Collins also reported he issued two building permits; one at Horton Highway and on Aster.
He also reported a fire on Hillside Avenue with a great response by the fire department.
Mayor Odierna said that he appealed, to Governor Paterson for some of the Federal Stimulus Funds money to repair the roads in Williston Park. He said the amount asked was for $1 million.
He added, "We are going to start in April with the Ackerman money to repair roads north of Hillside. Want to let you know we have written to everyone for funds. We are not letting it die."
Paul Ehrbar said, "In reading your Mayor's Corner you stated that streets have been neglected for years."
The mayor said, "The whole village hasn't been done. And those living south of Hillside have not been done ever."

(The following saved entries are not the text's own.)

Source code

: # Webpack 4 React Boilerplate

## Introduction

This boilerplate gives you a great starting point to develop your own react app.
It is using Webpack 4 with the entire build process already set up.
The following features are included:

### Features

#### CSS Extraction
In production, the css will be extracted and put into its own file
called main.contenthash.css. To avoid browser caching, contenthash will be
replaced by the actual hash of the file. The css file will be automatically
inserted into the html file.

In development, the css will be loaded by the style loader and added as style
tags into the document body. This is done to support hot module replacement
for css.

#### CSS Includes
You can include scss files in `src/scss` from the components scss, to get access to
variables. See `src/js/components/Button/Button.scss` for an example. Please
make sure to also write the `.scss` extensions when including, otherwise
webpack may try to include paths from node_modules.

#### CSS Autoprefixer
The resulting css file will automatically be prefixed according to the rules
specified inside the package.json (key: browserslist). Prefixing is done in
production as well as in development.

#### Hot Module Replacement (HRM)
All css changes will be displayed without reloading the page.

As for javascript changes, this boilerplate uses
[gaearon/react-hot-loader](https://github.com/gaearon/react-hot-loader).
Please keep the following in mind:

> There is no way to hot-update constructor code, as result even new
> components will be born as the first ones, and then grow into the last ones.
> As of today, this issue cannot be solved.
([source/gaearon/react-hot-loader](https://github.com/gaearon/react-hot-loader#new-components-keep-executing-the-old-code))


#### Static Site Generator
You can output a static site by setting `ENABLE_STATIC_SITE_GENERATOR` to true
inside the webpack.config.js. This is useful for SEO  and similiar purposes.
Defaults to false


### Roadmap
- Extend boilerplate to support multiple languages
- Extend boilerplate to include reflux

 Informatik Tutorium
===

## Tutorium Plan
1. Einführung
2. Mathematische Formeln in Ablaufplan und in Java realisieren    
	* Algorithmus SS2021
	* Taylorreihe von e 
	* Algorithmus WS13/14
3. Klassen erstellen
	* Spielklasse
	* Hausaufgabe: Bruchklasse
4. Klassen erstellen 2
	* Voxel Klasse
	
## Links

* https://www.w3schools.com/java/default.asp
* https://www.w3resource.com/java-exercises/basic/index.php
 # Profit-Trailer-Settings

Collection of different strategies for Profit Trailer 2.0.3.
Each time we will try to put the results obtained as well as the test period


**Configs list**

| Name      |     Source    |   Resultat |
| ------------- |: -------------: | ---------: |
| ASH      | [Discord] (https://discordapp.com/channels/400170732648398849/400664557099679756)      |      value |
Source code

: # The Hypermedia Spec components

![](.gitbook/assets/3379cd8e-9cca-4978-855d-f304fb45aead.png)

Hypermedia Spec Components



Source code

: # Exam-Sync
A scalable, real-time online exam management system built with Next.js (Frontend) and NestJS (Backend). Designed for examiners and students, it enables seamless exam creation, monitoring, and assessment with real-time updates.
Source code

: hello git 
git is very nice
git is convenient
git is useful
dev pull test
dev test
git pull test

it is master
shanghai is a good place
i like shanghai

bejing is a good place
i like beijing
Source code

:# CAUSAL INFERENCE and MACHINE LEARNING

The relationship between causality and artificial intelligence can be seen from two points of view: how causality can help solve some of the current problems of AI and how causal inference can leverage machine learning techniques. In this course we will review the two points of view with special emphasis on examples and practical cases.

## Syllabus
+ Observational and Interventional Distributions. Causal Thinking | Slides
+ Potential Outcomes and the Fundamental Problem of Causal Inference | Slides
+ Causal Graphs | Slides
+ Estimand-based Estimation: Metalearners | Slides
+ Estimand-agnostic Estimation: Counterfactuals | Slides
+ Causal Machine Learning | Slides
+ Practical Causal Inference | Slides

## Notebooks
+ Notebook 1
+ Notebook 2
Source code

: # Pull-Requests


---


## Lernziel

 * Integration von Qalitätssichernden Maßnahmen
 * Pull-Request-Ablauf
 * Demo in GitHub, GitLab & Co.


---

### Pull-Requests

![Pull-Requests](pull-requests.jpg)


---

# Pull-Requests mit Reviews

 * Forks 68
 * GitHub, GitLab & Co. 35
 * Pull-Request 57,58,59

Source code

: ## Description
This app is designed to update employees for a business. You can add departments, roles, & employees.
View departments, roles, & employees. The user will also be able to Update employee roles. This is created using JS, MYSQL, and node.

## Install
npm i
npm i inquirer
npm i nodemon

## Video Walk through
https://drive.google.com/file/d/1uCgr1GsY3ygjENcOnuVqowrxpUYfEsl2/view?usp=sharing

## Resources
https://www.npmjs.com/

Ehrbar said that the village has spent so much money doing engineers reports and yet no work has been done on the road.
The mayor said that all the paperwork takes a tremendous amount of time. He said, "What you have to do is go back to the state department who is holding and each time we do that they say we have to do more. So we have to go through all the steps. The engineering report and the streets we had outlined were not the worst streets, so it's unfair to say nothing has been done. Work has been done."
Ehrbar said, "It's been three years since you received the grant money."
Odierna said, "When you use government monies it takes time when you are dealing with the DOT.
Secretary Colleen Carboine explained that every time she sends paperwork, in, the state sends it back. She said they said you can't do 20 streets for $1 million, so the engineers had to come back in and find the worst streets and submit those to the state. Then she said there is a new state law that demands that the village hires an arborist and have that person go to every tree on that street that is to be repaired to see if they could be removed or trimmed and that cost the village another $5,000.
She said, "We do have an arborist, but he's not certified by the state so the engineers had to get an arborist that was certified."
The very long meeting finally came to an end. The next meeting will be held on March 16 at 8 p.m. and that will be, as mentioned before, the same night the Rental Registration hearing will be resumed.